Instructions for the task :: Using the data below, copy out all lines with the word "Expert".

Dataset entries ::

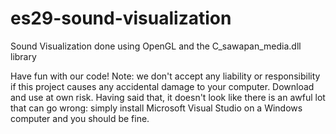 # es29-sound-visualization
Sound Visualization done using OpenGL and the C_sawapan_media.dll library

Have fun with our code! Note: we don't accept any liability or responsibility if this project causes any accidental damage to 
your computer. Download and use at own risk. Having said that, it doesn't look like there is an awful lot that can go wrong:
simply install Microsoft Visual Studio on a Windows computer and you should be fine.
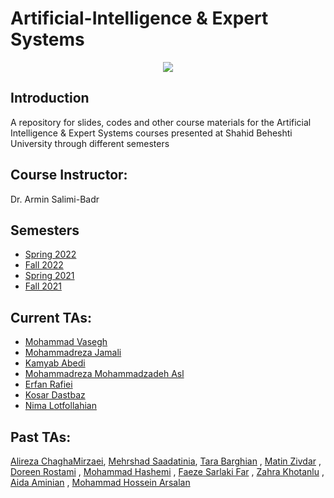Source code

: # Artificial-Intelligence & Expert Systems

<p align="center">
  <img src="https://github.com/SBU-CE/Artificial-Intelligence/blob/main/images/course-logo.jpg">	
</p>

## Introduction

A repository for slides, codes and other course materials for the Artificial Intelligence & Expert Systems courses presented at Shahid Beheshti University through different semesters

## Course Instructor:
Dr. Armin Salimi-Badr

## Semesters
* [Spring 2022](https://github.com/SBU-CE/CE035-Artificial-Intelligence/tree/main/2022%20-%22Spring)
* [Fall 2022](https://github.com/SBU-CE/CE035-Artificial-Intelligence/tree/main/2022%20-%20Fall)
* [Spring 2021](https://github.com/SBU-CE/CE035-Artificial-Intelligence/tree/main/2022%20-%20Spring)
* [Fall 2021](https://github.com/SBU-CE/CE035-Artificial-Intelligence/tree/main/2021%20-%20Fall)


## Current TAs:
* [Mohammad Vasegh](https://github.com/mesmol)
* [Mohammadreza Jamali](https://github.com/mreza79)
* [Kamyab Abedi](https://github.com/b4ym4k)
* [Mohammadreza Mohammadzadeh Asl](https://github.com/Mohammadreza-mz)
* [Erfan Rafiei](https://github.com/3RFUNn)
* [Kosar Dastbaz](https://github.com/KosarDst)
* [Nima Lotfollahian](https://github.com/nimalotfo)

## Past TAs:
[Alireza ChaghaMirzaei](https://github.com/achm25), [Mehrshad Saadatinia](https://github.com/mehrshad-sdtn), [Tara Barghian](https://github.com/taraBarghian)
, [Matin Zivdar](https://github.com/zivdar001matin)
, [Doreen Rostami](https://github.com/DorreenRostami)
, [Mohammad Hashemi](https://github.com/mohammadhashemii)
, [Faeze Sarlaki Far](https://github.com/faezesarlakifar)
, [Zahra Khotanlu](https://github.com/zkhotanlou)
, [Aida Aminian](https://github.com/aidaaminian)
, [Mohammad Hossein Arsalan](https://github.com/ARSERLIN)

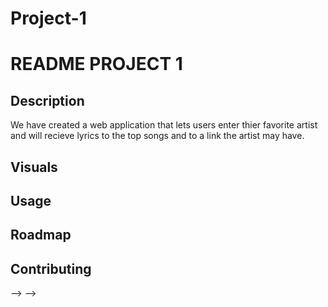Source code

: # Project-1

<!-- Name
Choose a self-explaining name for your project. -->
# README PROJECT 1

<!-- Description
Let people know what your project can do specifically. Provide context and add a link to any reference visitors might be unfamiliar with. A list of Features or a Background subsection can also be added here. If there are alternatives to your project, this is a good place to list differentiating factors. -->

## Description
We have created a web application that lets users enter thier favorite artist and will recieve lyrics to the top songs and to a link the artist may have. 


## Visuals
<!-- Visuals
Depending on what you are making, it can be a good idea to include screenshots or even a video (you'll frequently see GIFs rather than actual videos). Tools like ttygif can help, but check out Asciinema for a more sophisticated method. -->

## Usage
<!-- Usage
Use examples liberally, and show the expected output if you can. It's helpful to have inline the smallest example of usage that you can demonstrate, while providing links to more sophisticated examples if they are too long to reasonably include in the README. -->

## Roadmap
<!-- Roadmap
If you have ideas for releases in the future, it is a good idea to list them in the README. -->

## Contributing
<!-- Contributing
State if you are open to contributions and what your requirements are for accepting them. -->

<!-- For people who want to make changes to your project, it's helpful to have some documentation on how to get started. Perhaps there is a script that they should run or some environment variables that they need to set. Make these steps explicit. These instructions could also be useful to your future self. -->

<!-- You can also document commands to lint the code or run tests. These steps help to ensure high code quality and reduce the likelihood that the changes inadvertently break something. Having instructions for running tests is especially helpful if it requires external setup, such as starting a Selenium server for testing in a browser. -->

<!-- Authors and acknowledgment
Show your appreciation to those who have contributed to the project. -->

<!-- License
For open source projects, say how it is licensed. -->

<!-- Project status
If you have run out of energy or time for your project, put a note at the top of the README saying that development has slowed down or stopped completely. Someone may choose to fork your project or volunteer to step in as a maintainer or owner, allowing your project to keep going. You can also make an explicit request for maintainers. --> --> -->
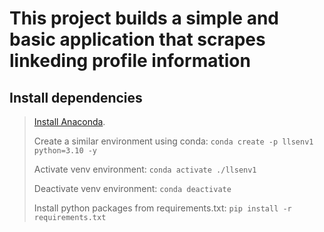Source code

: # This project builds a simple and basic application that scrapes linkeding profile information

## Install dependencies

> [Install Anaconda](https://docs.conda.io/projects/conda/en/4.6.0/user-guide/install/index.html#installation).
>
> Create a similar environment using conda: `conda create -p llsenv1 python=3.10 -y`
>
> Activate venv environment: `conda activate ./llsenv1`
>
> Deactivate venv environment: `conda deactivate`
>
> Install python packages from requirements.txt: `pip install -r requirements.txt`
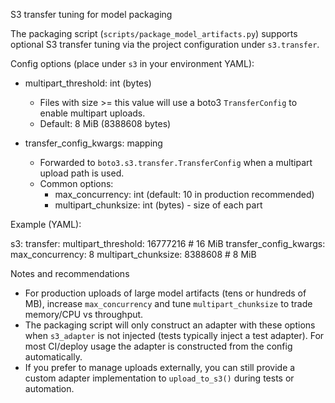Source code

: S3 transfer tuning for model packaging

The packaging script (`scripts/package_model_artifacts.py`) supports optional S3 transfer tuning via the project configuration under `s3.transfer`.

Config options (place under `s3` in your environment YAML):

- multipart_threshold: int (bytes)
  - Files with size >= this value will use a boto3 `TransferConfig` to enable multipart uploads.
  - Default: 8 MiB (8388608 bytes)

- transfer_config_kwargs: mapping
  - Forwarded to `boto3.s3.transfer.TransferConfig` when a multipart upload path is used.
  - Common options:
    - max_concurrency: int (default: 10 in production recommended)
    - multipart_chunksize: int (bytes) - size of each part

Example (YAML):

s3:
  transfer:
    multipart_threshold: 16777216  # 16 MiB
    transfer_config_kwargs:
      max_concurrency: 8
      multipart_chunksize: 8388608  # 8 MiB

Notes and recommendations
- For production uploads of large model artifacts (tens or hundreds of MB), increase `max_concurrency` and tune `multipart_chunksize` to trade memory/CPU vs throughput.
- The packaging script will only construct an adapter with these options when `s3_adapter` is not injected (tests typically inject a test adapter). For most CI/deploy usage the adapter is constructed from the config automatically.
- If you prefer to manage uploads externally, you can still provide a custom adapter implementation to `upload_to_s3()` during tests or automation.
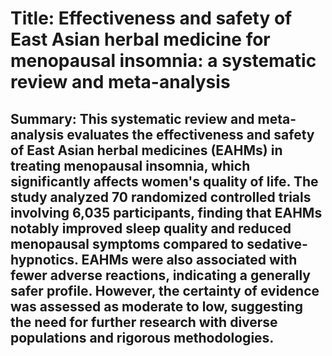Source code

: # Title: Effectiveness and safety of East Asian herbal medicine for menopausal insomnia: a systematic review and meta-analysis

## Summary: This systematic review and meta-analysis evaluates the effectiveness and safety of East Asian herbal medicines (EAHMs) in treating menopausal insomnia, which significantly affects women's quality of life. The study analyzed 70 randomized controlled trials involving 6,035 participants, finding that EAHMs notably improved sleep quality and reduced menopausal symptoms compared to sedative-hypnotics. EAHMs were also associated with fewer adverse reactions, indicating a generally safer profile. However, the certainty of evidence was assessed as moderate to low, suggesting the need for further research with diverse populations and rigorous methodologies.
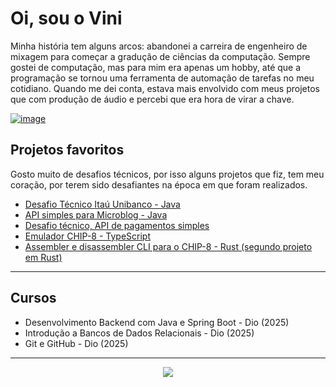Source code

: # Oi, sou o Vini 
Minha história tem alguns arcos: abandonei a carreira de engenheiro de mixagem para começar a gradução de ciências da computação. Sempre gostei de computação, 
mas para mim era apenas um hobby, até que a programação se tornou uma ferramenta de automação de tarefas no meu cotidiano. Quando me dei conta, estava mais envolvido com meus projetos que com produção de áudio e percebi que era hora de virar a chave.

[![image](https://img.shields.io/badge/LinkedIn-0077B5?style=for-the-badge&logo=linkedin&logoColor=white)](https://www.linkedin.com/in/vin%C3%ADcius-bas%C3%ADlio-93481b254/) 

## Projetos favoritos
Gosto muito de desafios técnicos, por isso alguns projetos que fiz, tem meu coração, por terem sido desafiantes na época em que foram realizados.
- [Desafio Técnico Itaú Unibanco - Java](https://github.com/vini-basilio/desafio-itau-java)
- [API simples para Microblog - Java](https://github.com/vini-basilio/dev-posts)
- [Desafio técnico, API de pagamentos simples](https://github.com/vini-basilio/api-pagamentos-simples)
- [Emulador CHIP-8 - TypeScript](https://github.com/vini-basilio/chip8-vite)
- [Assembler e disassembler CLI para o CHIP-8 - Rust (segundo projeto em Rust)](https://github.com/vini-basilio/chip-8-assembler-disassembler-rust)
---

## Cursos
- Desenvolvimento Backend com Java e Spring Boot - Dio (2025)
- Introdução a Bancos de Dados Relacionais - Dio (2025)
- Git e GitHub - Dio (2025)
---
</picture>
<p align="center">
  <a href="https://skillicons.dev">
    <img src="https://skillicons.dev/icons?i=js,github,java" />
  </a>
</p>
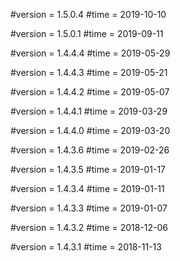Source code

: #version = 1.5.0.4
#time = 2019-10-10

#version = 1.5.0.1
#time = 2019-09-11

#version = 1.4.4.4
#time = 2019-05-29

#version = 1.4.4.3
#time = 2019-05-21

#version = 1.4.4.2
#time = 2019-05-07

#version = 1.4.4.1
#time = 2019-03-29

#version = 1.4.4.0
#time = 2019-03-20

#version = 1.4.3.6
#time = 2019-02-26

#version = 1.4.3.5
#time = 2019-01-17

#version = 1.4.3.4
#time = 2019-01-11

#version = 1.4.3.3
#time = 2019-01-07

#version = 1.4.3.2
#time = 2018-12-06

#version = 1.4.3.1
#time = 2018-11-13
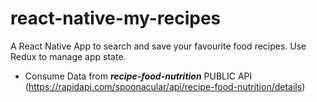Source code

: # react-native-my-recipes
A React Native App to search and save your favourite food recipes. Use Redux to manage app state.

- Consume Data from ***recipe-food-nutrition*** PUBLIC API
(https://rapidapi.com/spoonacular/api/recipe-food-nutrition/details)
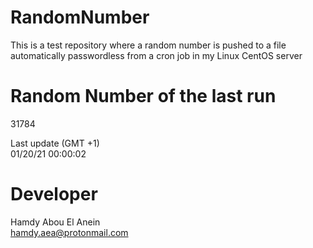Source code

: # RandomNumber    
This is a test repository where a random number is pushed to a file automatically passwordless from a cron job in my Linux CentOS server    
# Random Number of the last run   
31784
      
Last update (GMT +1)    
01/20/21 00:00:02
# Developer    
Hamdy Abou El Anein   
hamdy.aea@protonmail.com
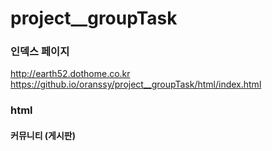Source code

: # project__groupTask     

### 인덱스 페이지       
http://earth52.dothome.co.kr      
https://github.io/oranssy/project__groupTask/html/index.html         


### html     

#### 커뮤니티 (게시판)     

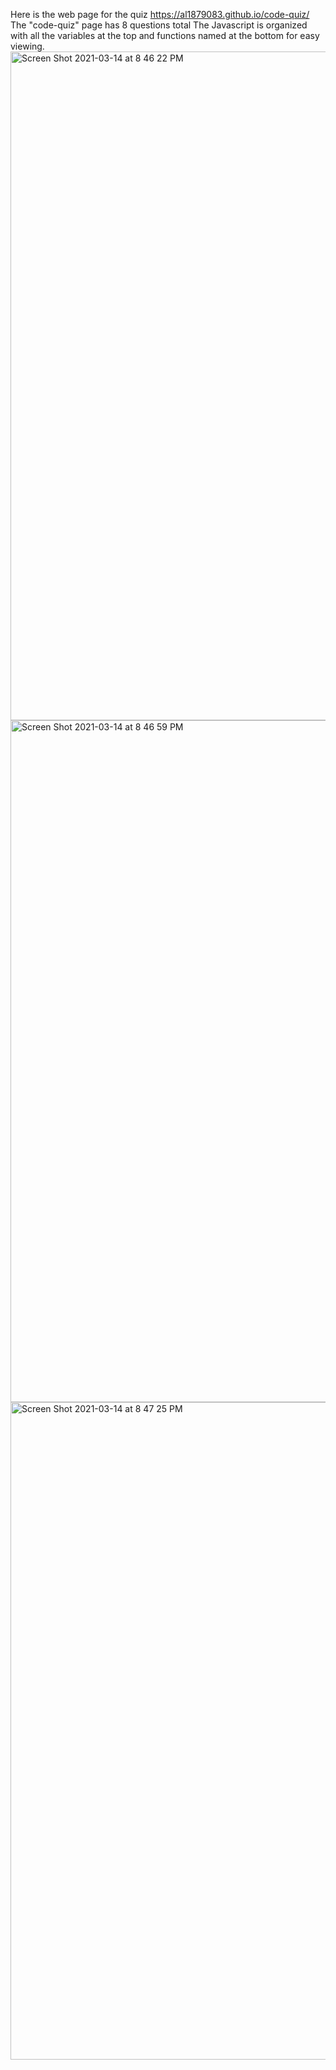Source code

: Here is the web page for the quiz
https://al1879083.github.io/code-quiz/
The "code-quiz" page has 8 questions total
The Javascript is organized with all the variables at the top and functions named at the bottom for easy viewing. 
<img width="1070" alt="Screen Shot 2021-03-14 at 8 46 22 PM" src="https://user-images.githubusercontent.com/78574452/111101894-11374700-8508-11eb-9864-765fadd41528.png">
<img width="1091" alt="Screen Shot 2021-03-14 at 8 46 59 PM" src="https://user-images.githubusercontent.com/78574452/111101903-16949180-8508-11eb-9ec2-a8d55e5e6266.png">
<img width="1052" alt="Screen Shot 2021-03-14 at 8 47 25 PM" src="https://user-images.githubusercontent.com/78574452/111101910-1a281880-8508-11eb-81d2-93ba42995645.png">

Result for this exercise ::
: # Artificial-Intelligence & Expert Systems
A repository for slides, codes and other course materials for the Artificial Intelligence & Expert Systems courses presented at Shahid Beheshti University through different semesters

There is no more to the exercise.